Shelf Life and Batch Juicing
Fresh juice from a centrifugal juicer starts separating and losing flavor within hours. You can still drink it the next day, but the taste and color shift quickly. Cold-pressed juice from a masticating juicer, stored in an airtight container in the fridge, stays fresh for up to 72 hours before its taste and physical properties start to change noticeably.
This matters most if you like to juice in bulk. Making three days’ worth of juice on a Sunday evening is realistic with a masticating juicer. With a centrifugal model, you’re better off juicing each morning. For people who find daily juicing unsustainable (and many do), that longer shelf life can be the difference between a habit that sticks and a machine that collects dust.
Speed, Noise, and Daily Use
Centrifugal juicers are fast. Drop in an apple, and juice comes out almost instantly. Most have wide feed chutes that accept whole fruits, so prep time is minimal. They’re also loud, roughly comparable to a blender at full speed.
Masticating juicers are slow by design. You’ll spend more time feeding produce in smaller pieces, and the auger takes its time crushing everything. A full batch of juice that takes two minutes in a centrifugal machine might take eight to ten in a masticating one.

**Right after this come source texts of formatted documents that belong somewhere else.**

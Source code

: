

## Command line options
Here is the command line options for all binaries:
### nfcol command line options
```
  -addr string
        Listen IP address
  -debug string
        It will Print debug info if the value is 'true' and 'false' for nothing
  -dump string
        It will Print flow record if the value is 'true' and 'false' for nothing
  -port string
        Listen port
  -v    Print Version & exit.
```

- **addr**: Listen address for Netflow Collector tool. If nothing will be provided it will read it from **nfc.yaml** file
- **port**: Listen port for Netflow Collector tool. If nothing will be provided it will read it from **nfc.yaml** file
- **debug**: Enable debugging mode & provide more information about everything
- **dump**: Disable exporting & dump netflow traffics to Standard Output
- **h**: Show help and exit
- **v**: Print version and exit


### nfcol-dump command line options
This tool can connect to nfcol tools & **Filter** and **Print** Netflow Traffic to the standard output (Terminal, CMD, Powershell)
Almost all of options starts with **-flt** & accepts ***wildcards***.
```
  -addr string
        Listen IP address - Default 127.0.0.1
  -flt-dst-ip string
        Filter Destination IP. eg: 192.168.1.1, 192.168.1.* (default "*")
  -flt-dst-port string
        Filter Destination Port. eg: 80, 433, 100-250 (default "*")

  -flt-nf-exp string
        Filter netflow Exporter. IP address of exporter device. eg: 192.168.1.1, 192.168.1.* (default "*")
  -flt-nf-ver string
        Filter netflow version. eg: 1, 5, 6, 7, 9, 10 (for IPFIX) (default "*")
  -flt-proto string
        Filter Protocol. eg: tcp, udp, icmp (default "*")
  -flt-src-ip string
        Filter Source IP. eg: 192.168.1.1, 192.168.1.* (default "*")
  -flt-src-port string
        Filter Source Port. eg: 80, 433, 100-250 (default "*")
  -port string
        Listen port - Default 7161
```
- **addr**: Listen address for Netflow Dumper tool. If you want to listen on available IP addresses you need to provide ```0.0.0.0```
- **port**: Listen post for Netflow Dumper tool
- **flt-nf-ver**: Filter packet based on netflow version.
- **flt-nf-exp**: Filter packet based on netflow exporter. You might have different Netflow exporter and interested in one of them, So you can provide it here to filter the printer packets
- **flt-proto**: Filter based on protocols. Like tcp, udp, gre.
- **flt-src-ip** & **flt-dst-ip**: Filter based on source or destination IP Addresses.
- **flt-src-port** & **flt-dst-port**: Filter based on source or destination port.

The tradeoff is that they run much quieter, which is a genuine quality-of-life improvement if you juice early in the morning with other people sleeping nearby. One real annoyance with masticating juicers: pieces of fibrous produce that aren’t broken down enough by the auger can jam inside the machine. When this happens, you’ll need to reverse the motor or partially disassemble the juicer to clear the blockage. It doesn’t happen often with soft fruits, but celery, ginger, and stringy greens can trigger it.
Cleanup and Maintenance
Neither type of juicer is fun to clean. Both involve disassembling several parts, scrubbing a fine mesh screen where pulp gets trapped, and rinsing everything before it dries and hardens. Masticating juicers generally have more individual parts to wash, including the auger, end cap, and juice container, in addition to the screen. Centrifugal juicers have fewer parts but a larger mesh basket that can be harder to scrub thoroughly. In practice, expect five to ten minutes of cleanup with either type. The single best habit for easy cleaning, regardless of juicer, is rinsing every piece immediately after use before pulp has a chance to dry.
Cost Comparison
Centrifugal juicers are significantly cheaper. Decent models start around $50 to $80, and well-reviewed options sit in the $100 to $150 range. Masticating juicers typically start around $150 and run $250 to $400 for popular models. Premium versions from brands like Hurom or Kuvings can exceed $400.
The higher upfront cost of a masticating juicer is partially offset by better juice yield. If you’re buying several pounds of produce per week, getting 15 to 30 percent more juice from the same amount of kale or celery saves real money over months. For someone juicing only occasionally with common fruits like oranges and apples, a centrifugal juicer delivers nearly identical results at a fraction of the price.
Which One Is Right for You
A masticating juicer is the better choice if you juice leafy greens regularly, want to batch-juice a few days at a time, or value a quieter machine. The higher yield from greens and the longer shelf life are tangible, measurable advantages that justify the higher price for consistent juicers.
A centrifugal juicer makes more sense if you mostly juice hard fruits and vegetables, want speed and simplicity, and plan to drink your juice right away. The nutrition in your glass will be virtually the same at the moment of drinking, and you’ll spend less time and money getting started. The “best” juicer is ultimately the one that fits your routine well enough that you actually use it.